§ Exercise details
Match the word "phrase". Return each line of the data below where it appears.

*** Exercise inputs Section Begins ***

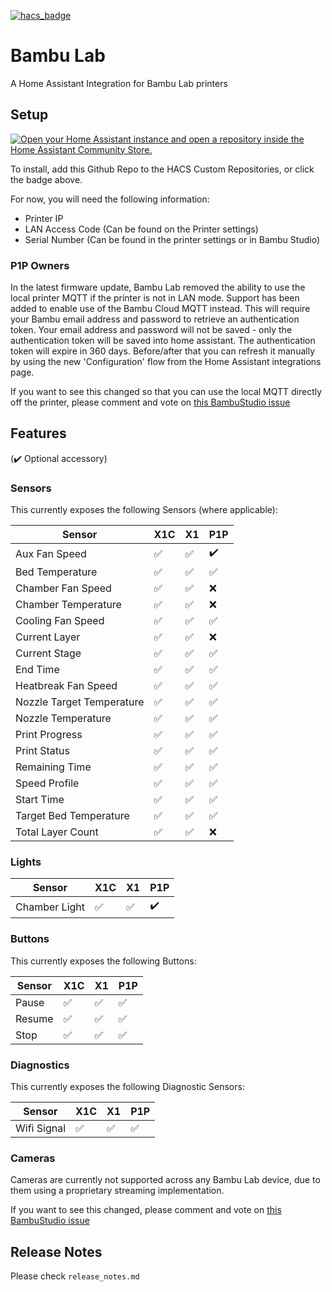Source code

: [![hacs_badge](https://img.shields.io/badge/HACS-Custom-41BDF5.svg?style=for-the-badge)](https://github.com/hacs/integration)

# Bambu Lab

A Home Assistant Integration for Bambu Lab printers

## Setup

[![Open your Home Assistant instance and open a repository inside the Home Assistant Community Store.](https://my.home-assistant.io/badges/hacs_repository.svg)](https://my.home-assistant.io/redirect/hacs_repository/?owner=greghesp&repository=ha-bambulab&category=Integration)

To install, add this Github Repo to the HACS Custom Repositories, or click the badge above.

For now, you will need the following information:

- Printer IP
- LAN Access Code (Can be found on the Printer settings)
- Serial Number (Can be found in the printer settings or in Bambu Studio)

### P1P Owners

In the latest firmware update, Bambu Lab removed the ability to use the local printer MQTT if the printer is not in LAN mode. Support has been added to enable use of the Bambu Cloud MQTT instead. This will require your Bambu email address and password to retrieve an authentication token. Your email address and password will not be saved - only the authentication token will be saved into home assistant. The authentication token will expire in 360 days. Before/after that you can refresh it manually by using the new 'Configuration' flow from the Home Assistant integrations page.

If you want to see this changed so that you can use the local MQTT directly off the printer, please comment and vote on [this BambuStudio issue](https://github.com/bambulab/BambuStudio/issues/1395)

## Features

(:heavy_check_mark: Optional accessory)

### Sensors

This currently exposes the following Sensors (where applicable):

| Sensor        	            | X1C               	 | X1  	              | P1P 	              | 
|----------------------------|---------------------|--------------------|--------------------|
| Aux Fan Speed 	            | :white_check_mark:  | :white_check_mark: | :heavy_check_mark: |
| Bed Temperature 	          | :white_check_mark:  | :white_check_mark: | :white_check_mark: |
| Chamber Fan Speed	         | :white_check_mark:  | :white_check_mark: | :x:                |
| Chamber Temperature	       | :white_check_mark:  | :white_check_mark: | :x:                |
| Cooling Fan Speed	         | :white_check_mark:  | :white_check_mark: | :white_check_mark: |
| Current Layer	             | :white_check_mark:  | :white_check_mark: |:x:  |
| Current Stage	             | :white_check_mark:  | :white_check_mark: | :white_check_mark: |
| End Time                   | :white_check_mark:  | :white_check_mark: | :white_check_mark: |
| Heatbreak Fan Speed	       | :white_check_mark:  | :white_check_mark: | :white_check_mark: |
| Nozzle Target Temperature	 | :white_check_mark:  | :white_check_mark: | :white_check_mark: |
| Nozzle Temperature	        | :white_check_mark:  | :white_check_mark: | :white_check_mark: |
| Print Progress	            | :white_check_mark:  | :white_check_mark: | :white_check_mark: |
| Print Status	              | :white_check_mark:  | :white_check_mark: | :white_check_mark: |
| Remaining Time	            | :white_check_mark:  | :white_check_mark: | :white_check_mark: |
| Speed Profile              | :white_check_mark:  | :white_check_mark: | :white_check_mark: |
| Start Time                 | :white_check_mark:  | :white_check_mark: | :white_check_mark: |
| Target Bed Temperature     | :white_check_mark:  | :white_check_mark: | :white_check_mark: |
| Total Layer Count          | :white_check_mark:  | :white_check_mark: | :x:  |

### Lights

| Sensor        	            | X1C               	 | X1  	              | P1P 	              | 
|----------------------------|---------------------|--------------------|--------------------|
| Chamber Light 	            | :white_check_mark:  | :white_check_mark: | :heavy_check_mark: |

### Buttons

This currently exposes the following Buttons:

| Sensor        	 | X1C                	 | X1  	               | P1P 	              |
|-----------------|----------------------|---------------------|--------------------|
| Pause	          | :white_check_mark: 	 | :white_check_mark:  | :white_check_mark: |
| Resume 	        | :white_check_mark:	  | :white_check_mark:  | :white_check_mark: |
| Stop	           | :white_check_mark:	  | :white_check_mark:	 | :white_check_mark: |

### Diagnostics

This currently exposes the following Diagnostic Sensors:

| Sensor       | X1C                	 | X1  	              | P1P 	              |
|--------------|----------------------|--------------------|--------------------|
| Wifi Signal	 | :white_check_mark: 	 | :white_check_mark: | :white_check_mark: |

### Cameras

Cameras are currently not supported across any Bambu Lab device, due to them using a proprietary streaming
implementation.

If you want to see this changed, please comment and vote
on [this BambuStudio issue](https://github.com/bambulab/BambuStudio/issues/1536)

## Release Notes

Please check `release_notes.md`
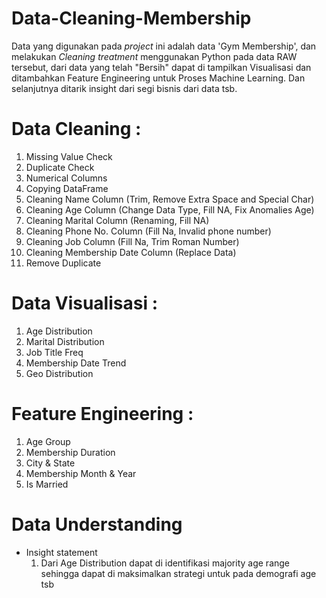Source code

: # Data-Cleaning-Membership

Data yang digunakan pada _project_ ini adalah data 'Gym Membership', dan melakukan _Cleaning treatment_ menggunakan Python pada data RAW tersebut,
dari data yang telah "Bersih" dapat di tampilkan Visualisasi dan ditambahkan Feature Engineering untuk Proses Machine Learning.
Dan selanjutnya ditarik insight dari segi bisnis dari data tsb.

# Data Cleaning : 
1. Missing Value Check
2. Duplicate Check
3. Numerical Columns
4. Copying DataFrame
5. Cleaning Name Column (Trim, Remove Extra Space and Special Char)
6. Cleaning Age Column (Change Data Type, Fill NA, Fix Anomalies Age)
7. Cleaning Marital Column (Renaming, Fill NA)
8. Cleaning Phone No. Column (Fill Na, Invalid phone number)
9. Cleaning Job Column (Fill Na, Trim Roman Number)
10. Cleaning Membership Date Column (Replace Data)
11. Remove Duplicate

# Data Visualisasi : 
1. Age Distribution
2. Marital Distribution
3. Job Title Freq
4. Membership Date Trend
5. Geo Distribution

# Feature Engineering :
1. Age Group
2. Membership Duration
3. City & State
4. Membership Month & Year
5. Is Married


# Data Understanding
- Insight statement
  1.  Dari Age Distribution dapat di identifikasi majority age range sehingga dapat di maksimalkan strategi untuk pada demografi age tsb 
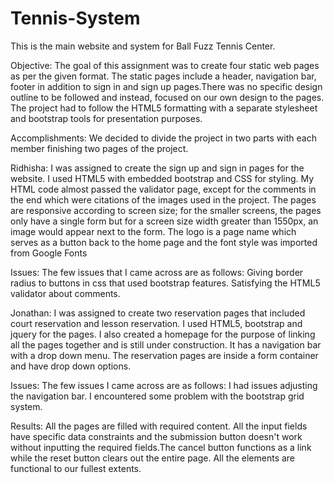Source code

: # Tennis-System
This is the main website and system for Ball Fuzz Tennis Center.

Objective: The goal of this assignment was to create four static web pages as per the given format. The static pages include a header, navigation bar, footer in addition to sign in and sign up pages.There was no specific design outline to be followed and instead, focused on our own design to the pages. The project had to follow the HTML5 formatting with a separate stylesheet and bootstrap tools for presentation purposes.

Accomplishments: We decided to divide the project in two parts with each member finishing two pages of the project.

Ridhisha: I was assigned to create the sign up and sign in pages for the website. I used HTML5 with embedded bootstrap and CSS for styling. My HTML code almost passed the validator page, except for the comments in the end which were citations of the images used in the project. The pages are responsive according to screen size; for the smaller screens, the pages only have a single form but for a screen size width greater than 1550px, an image would appear next to the form. The logo is a page name which serves as a button back to the home page and the font style was imported from Google Fonts

Issues:  The few issues that I came across are as follows:
Giving border radius to buttons in css that used bootstrap features.
Satisfying the HTML5 validator about comments. 

Jonathan: I was assigned to create two reservation pages that included court reservation and lesson reservation. I used HTML5, bootstrap and jquery for the pages. I also created a homepage for the purpose of linking all the pages together and is still under construction. It has a navigation bar with a drop down menu. The reservation pages are inside a form container and have drop down options.

Issues: The few issues I came across are as follows:
I had issues adjusting the navigation bar.
I encountered some problem with the bootstrap grid system.


Results: All the pages are filled with required content. All the input fields have specific data constraints and the submission button doesn't work without inputting the required fields.The cancel button functions as a link while the reset button clears out the entire page. All the elements are functional to our fullest extents.
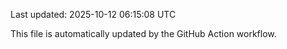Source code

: Last updated: 2025-10-12 06:15:08 UTC

This file is automatically updated by the GitHub Action workflow.

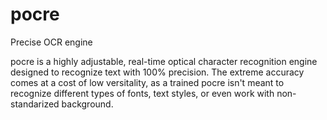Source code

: # pocre
Precise OCR engine

pocre is a highly adjustable, real-time optical character recognition engine designed to recognize text with 100% precision. The extreme accuracy comes at a cost of low versitality, as a trained pocre isn't meant to recognize different types of fonts, text styles, or even work with non-standarized background. 
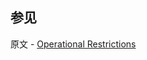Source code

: ## 参见

原文 - [Operational Restrictions]( https://docs.mongodb.com/manual/core/sharded-cluster-requirements/ )

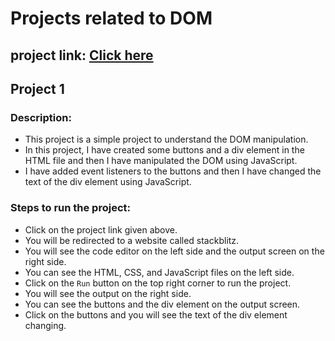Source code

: # Projects related to DOM

## project link: [Click here](https://stackblitz.com/edit/dom-project-chaiaurcode?file=index.html)

## Project 1 

### Description:
- This project is a simple project to understand the DOM manipulation.
- In this project, I have created some buttons and a div element in the HTML file and then I have manipulated the DOM using JavaScript.
- I have added event listeners to the buttons and then I have changed the text of the div element using JavaScript.

### Steps to run the project:
- Click on the project link given above.
- You will be redirected to a website called stackblitz.
- You will see the code editor on the left side and the output screen on the right side.
- You can see the HTML, CSS, and JavaScript files on the left side.
- Click on the `Run` button on the top right corner to run the project.
- You will see the output on the right side.
- You can see the buttons and the div element on the output screen.
- Click on the buttons and you will see the text of the div element changing.

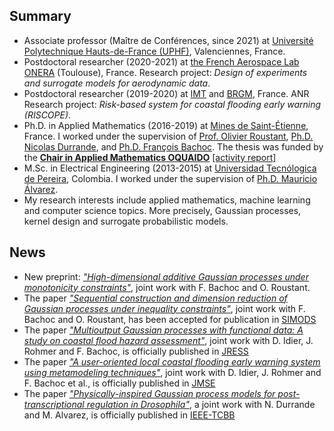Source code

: ## Summary
- Associate professor (Maître de Conférences, since 2021) at [Université Polytechnique Hauts-de-France (UPHF)](https://www.uphf.fr/), Valenciennes, France. 
- Postdoctoral researcher (2020-2021) at [the French Aerospace Lab ONERA](https://www.onera.fr/fr/centres/toulouse) (Toulouse), France. Research project: *Design of experiments and surrogate models for aerodynamic data*.
- Postdoctoral researcher (2019-2020) at [IMT](https://www.math.univ-toulouse.fr/) and [BRGM](https://www.brgm.fr/fr), France. ANR Research project: *Risk-based system for coastal flooding early warning (RISCOPE)*.
- Ph.D. in Applied Mathematics (2016-2019) at [Mines de Saint-Étienne](https://www.mines-stetienne.fr/), France. I worked under the supervision of [Prof. Olivier Roustant](https://olivier-roustant.fr/), [Ph.D. Nicolas Durrande](https://sites.google.com/site/nicolasdurrandehomepage/), and [Ph.D. François Bachoc](https://www.math.univ-toulouse.fr/~fbachoc/). The thesis was funded by the [**Chair in Applied Mathematics OQUAIDO**](https://oquaido.emse.fr/) [[activity report]](https://hal.archives-ouvertes.fr/hal-03217277)
- M.Sc. in Electrical Engineering (2013-2015) at [Universidad Tecnólogica de Pereira](https://www.utp.edu.co/), Colombia. I worked under the supervision of [Ph.D. Mauricio Álvarez](https://www.sheffield.ac.uk/dcs/people/academic/mauricio-alvarez).
- My research interests include applied mathematics, machine learning and computer science topics. More precisely, Gaussian processes, kernel design and surrogate probabilistic models.

## News
- New preprint: [*"High-dimensional additive Gaussian processes under monotonicity constraints"*](https://arxiv.org/abs/2205.08528), joint work with F. Bachoc and O. Roustant.
- The paper [*"Sequential construction and dimension reduction of Gaussian processes under inequality constraints"*](https://arxiv.org/abs/2009.04188), joint work with F. Bachoc and O. Roustant, has been accepted for publication in [SIMODS](https://www.siam.org/publications/journals/siam-journal-on-mathematics-of-data-science-simods)
- The paper [*"Multioutput Gaussian processes with functional data: A study on coastal flood hazard assessment"*](https://doi.org/10.1016/j.ress.2021.108139), joint work with D. Idier, J. Rohmer and F. Bachoc, is officially published in [JRESS](https://www.journals.elsevier.com/reliability-engineering-and-system-safety)
- The paper [*"A user-oriented local coastal flooding early warning system using metamodeling techniques"*](https://doi.org/10.3390/jmse9111191), joint work with D. Idier, J. Rohmer and F. Bachoc et al., is officially published in [JMSE](https://www.mdpi.com/journal/jmse)
- The paper [*"Physically-inspired Gaussian process models for post-transcriptional regulation in Drosophila"*](https://doi.org/10.1109/TCBB.2019.2918774), a joint work with N. Durrande and M. Alvarez, is officially published in [IEEE-TCBB](https://ieeexplore.ieee.org/xpl/RecentIssue.jsp?punumber=8857)

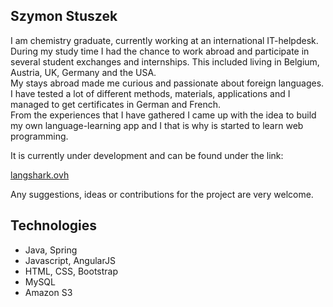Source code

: ## Szymon Stuszek

I am chemistry graduate, currently working at an international IT-helpdesk. <br/>
During my study time I had the chance to work abroad and participate in several student exchanges and internships. This included living in Belgium, Austria, UK, Germany and the USA. <br/>
My stays abroad made me curious and passionate about foreign languages. I have tested a lot of different methods, materials, applications and  I managed to get certificates in German and French. <br/>
From the experiences that I have gathered I came up with the idea to build my own language-learning app and I that is why is started to learn web programming.

It is currently under development and can be found under the link: <br/>

[langshark.ovh](https://langshark.ovh) <br/>

Any suggestions, ideas or contributions for the project are very welcome. <br/>

## Technologies<br/>

- Java, Spring
- Javascript, AngularJS
- HTML, CSS, Bootstrap
- MySQL
- Amazon S3
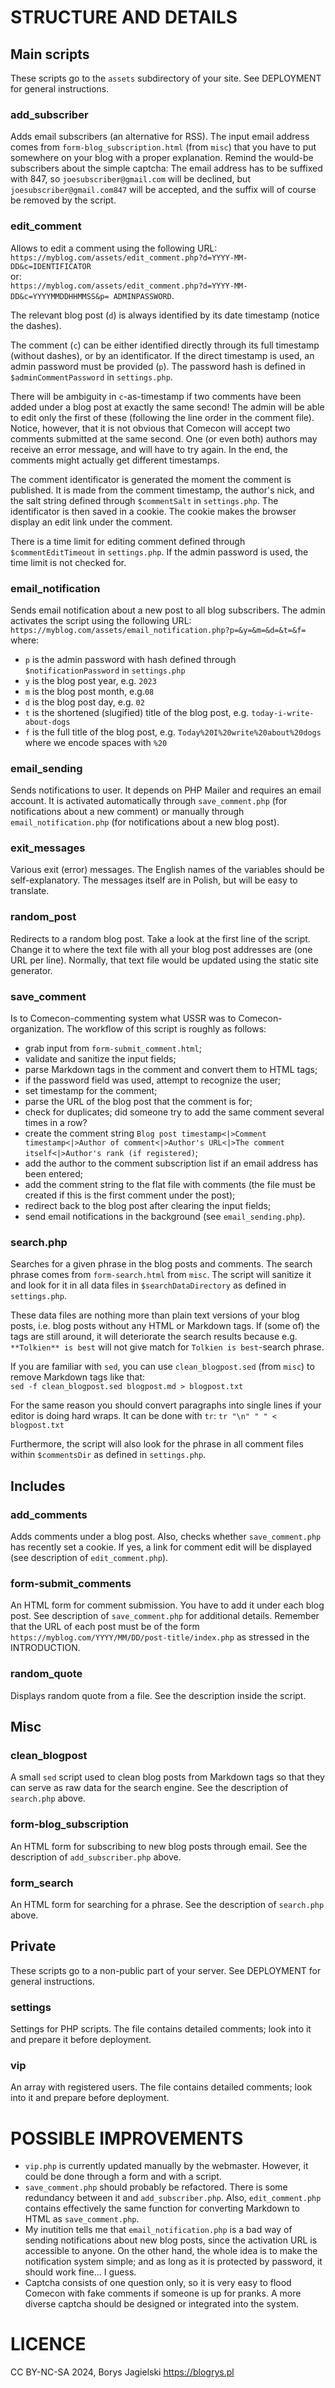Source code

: # STRUCTURE AND DETAILS

## Main scripts

These scripts go to the `assets` subdirectory of your site. See DEPLOYMENT for
general instructions.


### add_subscriber

Adds email subscribers (an alternative for RSS). The input email address comes
from `form-blog_subscription.html` (from `misc`) that you have to put somewhere
on your blog with a proper explanation. Remind the would-be subscribers about
the simple captcha: The email address has to be suffixed with 847, so
`joesubscriber@gmail.com` will be declined, but `joesubscriber@gmail.com847`
will be accepted, and the suffix will of course be removed by the script.


### edit_comment

Allows to edit a comment using the following URL:
`https://myblog.com/assets/edit_comment.php?d=YYYY-MM-DD&c=IDENTIFICATOR`  
or:  
`https://myblog.com/assets/edit_comment.php?d=YYYY-MM-DD&c=YYYYMMDDHHMMSS&p=
ADMINPASSWORD`.

The relevant blog post (`d`) is always identified by its date timestamp (notice
the dashes).

The comment (`c`) can be either identified directly through its full timestamp
(without dashes), or by an identificator. If the direct timestamp is used, an
admin password must be provided (`p`). The password hash is defined in
`$adminCommentPassword` in `settings.php`.

There will be ambiguity in `c`-as-timestamp if two comments have been added
under a blog post at exactly the same second! The admin will be able to edit
only the first of these (following the line order in the comment file). Notice,
however, that it is not obvious that Comecon will accept two comments submitted
at the same second. One (or even both) authors may receive an error message, and
will have to try again. In the end, the comments might actually get different
timestamps.

The comment identificator is generated the moment the comment is published. It
is made from the comment timestamp, the author's nick, and the salt string
defined through `$commentSalt` in `settings.php`. The identificator is then
saved in a cookie. The cookie makes the browser display an edit link under the
comment.

There is a time limit for editing comment defined through `$commentEditTimeout`
in `settings.php`. If the admin password is used, the time limit is not checked
for.


### email_notification

Sends email notification about a new post to all blog subscribers. The admin
activates the script using the following URL:  
`https://myblog.com/assets/email_notification.php?p=&y=&m=&d=&t=&f=`  
where:

* `p` is the admin password with hash defined through `$notificationPassword` in
  `settings.php`
* `y` is the blog post year, e.g. `2023`
* `m` is the blog post month, e.g.`08`
* `d` is the blog post day, e.g. `02`
* `t` is the shortened (slugified) title of the blog post, e.g.
  `today-i-write-about-dogs`
* `f` is the full title of the blog post, e.g.
  `Today%20I%20write%20about%20dogs` where we encode spaces with `%20`


### email_sending

Sends notifications to user. It depends on PHP Mailer and requires an email
account. It is activated automatically through `save_comment.php` (for
notifications about a new comment) or manually through `email_notification.php`
(for notifications about a new blog post).


### exit_messages

Various exit (error) messages. The English names of the variables should be
self-explanatory. The messages itself are in Polish, but will be easy to
translate.


### random_post

Redirects to a random blog post. Take a look at the first line of the script.
Change it to where the text file with all your blog post addresses are (one URL
per line). Normally, that text file would be updated using the static site
generator.


### save_comment

Is to Comecon-commenting system what USSR was to Comecon-organization. The
workflow of this script is roughly as follows:

* grab input from `form-submit_comment.html`;
* validate and sanitize the input fields;
* parse Markdown tags in the comment and convert them to HTML tags;
* if the password field was used, attempt to recognize the user;
* set timestamp for the comment;
* parse the URL of the blog post that the comment is for;
* check for duplicates; did someone try to add the same comment several times
  in a row?
* create the comment string `Blog post timestamp<|>Comment timestamp<|>Author of
  comment<|>Author's URL<|>The comment itself<|>Author's rank (if registered)`;
* add the author to the comment subscription list if an email address has been
  entered;
* add the comment string to the flat file with comments (the file must be
  created if this is the first comment under the post);
* redirect back to the blog post after clearing the input fields;
* send email notifications in the background (see `email_sending.php`).


### search.php

Searches for a given phrase in the blog posts and comments. The search phrase
comes from `form-search.html` from `misc`. The script will sanitize it and look
for it in all data files in `$searchDataDirectory` as defined in `settings.php`.

These data files are nothing more than plain text versions of your blog posts,
i.e. blog posts without any HTML or Markdown tags. If (some of) the tags are
still around, it will deteriorate the search results because e.g. `**Tolkien**
is best` will not give match for `Tolkien is best`-search phrase.

If you are familiar with `sed`, you can use `clean_blogpost.sed` (from `misc`)
to remove Markdown tags like that:  
`sed -f clean_blogpost.sed blogpost.md > blogpost.txt`

For the same reason you should convert paragraphs into single lines if your
editor is doing hard wraps. It can be done with `tr`:
`tr "\n" " " < blogpost.txt`

Furthermore, the script will also look for the phrase in all comment files
within `$commentsDir` as defined in `settings.php`.



## Includes

### add_comments

Adds comments under a blog post. Also, checks whether `save_comment.php` has
recently set a cookie. If yes, a link for comment edit will be displayed (see
description of `edit_comment.php`).


### form-submit_comments

An HTML form for comment submission. You have to add it under each blog post.
See description of `save_comment.php` for additional details.  Remember that the
URL of each post must be of the form
`https://myblog.com/YYYY/MM/DD/post-title/index.php` as stressed in the
INTRODUCTION.


### random_quote

Displays random quote from a file. See the description inside the script.



## Misc

### clean_blogpost

A small `sed` script used to clean blog posts from Markdown tags so that they
can serve as raw data for the search engine. See the description of
`search.php` above.


### form-blog_subscription

An HTML form for subscribing to new blog posts through email. See the
description of `add_subscriber.php` above.


### form_search

An HTML form for searching for a phrase. See the description of `search.php`
above.



## Private

These scripts go to a non-public part of your server. See DEPLOYMENT for
general instructions.


### settings

Settings for PHP scripts. The file contains detailed comments; look into it and
prepare it before deployment.


### vip

An array with registered users. The file contains detailed comments; look into
it and prepare before deployment.



# POSSIBLE IMPROVEMENTS

* `vip.php` is currently updated manually by the webmaster. However, it could be
done through a form and with a script.
* `save_comment.php` should probably be refactored. There is some redundancy
between it and `add_subscriber.php`. Also, `edit_comment.php` contains
effectively the same function for converting Markdown to HTML as
`save_comment.php`.
* My inutition tells me that `email_notification.php` is a bad way of sending
notifications about new blog posts, since the activation URL is accessible to
anyone. On the other hand, the whole idea is to make the notification system
simple; and as long as it is protected by password, it should work fine... I
guess.
* Captcha consists of one question only, so it is very easy to flood Comecon
with fake comments if someone is up for pranks. A more diverse captcha should be
designed or integrated into the system.



# LICENCE

CC BY-NC-SA 2024, Borys Jagielski
https://blogrys.pl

*** Exercise inputs Section Ends ***

§ Written reply
Searches for a given phrase in the blog posts and comments. The search phrase
is best` will not give match for `Tolkien is best`-search phrase.
Furthermore, the script will also look for the phrase in all comment files
An HTML form for searching for a phrase. See the description of `search.php`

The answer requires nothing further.